# Project Prowler 1000



## Mudforce (Dec 11, 2009)

I am currently working on a friend of mine's Prowler. He has given me a rather large list to do: Extended rear cage, full metal roof, custom front roll cage hoop, new front bumper with a hood mounted spare tire, two gas can holders on the rear extended cage, twp extra marine batteries, 8000lb winch, passenger grab bar, stereo, and much more. I will try to keep up with the progress pictures as I go along. Here is a few to start.


----------



## Polaris425 (Dec 16, 2004)

That is a rather extensive list!! Looks good so far though!


----------



## Mudforce (Dec 11, 2009)

Ya it is quit the list and I didn't even add all the stuff to the list!!! It will be alot of work but is going to be bad *** for sure!!


----------



## king05 (Oct 13, 2010)

A 8000 lb winch? Holy smokes! What is going to be doing with it? Pulling out trucks?!!


----------



## Mudforce (Dec 11, 2009)

No he just said he is tired of always straining a winch so he said screw it and found a mile marker that is the same size as a 4000 warn for less.


----------



## wood butcher (May 11, 2009)

better add a few more horses to pull all that extra weight ur addin


----------



## Mudforce (Dec 11, 2009)

He's talken big bore kit next year and also full exhaust.


----------



## Mudforce (Dec 11, 2009)

Update time!! The hood mounted spare tire is not going to happen blocks to much of the view, so today i did the rad just need to run the hoses.


----------



## byronkentgraham (Dec 6, 2010)

I love watching these builds happen. You get to see a start-finish view. To bad it's a *puke* arctic cat....


----------



## Mudforce (Dec 11, 2009)

I know not my first choice either and I don't know why he bought it either, he has a cat 700 and every ride it breaks down. but what ever it is his money and not mine.


----------



## Polaris425 (Dec 16, 2004)

lookin pretty good!


----------



## Mudforce (Dec 11, 2009)

Front 7" HID's and custom bumper.
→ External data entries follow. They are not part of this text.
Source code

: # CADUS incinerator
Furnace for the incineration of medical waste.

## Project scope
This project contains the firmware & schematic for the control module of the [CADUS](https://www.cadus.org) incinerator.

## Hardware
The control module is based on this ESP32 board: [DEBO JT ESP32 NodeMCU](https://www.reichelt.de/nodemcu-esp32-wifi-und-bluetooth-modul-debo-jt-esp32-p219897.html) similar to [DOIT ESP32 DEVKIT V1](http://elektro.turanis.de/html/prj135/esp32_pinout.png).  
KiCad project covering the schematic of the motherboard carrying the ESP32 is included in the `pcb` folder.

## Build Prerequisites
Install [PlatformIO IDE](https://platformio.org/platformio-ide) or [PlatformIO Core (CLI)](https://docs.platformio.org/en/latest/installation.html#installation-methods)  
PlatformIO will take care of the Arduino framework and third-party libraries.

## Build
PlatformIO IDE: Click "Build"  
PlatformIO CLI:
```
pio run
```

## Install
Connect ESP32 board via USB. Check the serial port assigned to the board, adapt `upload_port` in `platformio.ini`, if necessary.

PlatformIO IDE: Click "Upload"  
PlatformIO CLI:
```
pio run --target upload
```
We took the OEM bumper and added it to the brush guard for a little extra protection


----------



## J2! (May 8, 2010)

wood butcher said:


> better add a few more horses to pull all that extra weight ur addin


I don't think he needs to add any hp, it's already got enough !! It IS a 1000.. LMAO If he is gonna go big bore, I think the only people making any high performance parts for them right now is speedwerx.. Glenn at AMR has built a couple of them for team Southern Ridge's 1000 Mud Pros but hasn't worked out all the bugs on the cams yet.. But IMO the speedwerx parts for these particular motors are junk.. They also have some speedwerx motors and have never been able to get them to run right, all their parts do not work well together, it's a cam issue with them too.. Looking good so far, keep the pics coming !!!


----------



## greenkitty7 (Jan 26, 2011)

or... talk to Adam Harvey about the Wet Clutch Delete... the xtz that he did wheelies...lol


----------



## Mudforce (Dec 11, 2009)

Need to update a few things the front bumper has changed a bit the battery tray's are done, the rad is hocked up and bike is running. Need to get more pictures but the Holy ***** handle from a RZR is done the top roll cage supports are done too. i will have to try to get those pictures from him soon.


----------



## greenkitty7 (Jan 26, 2011)

i like the second light setup better for sure!


----------



## Polaris425 (Dec 16, 2004)

lookin good!


----------



## greenkitty7 (Jan 26, 2011)

any more updates on this thing?
:worthless:


----------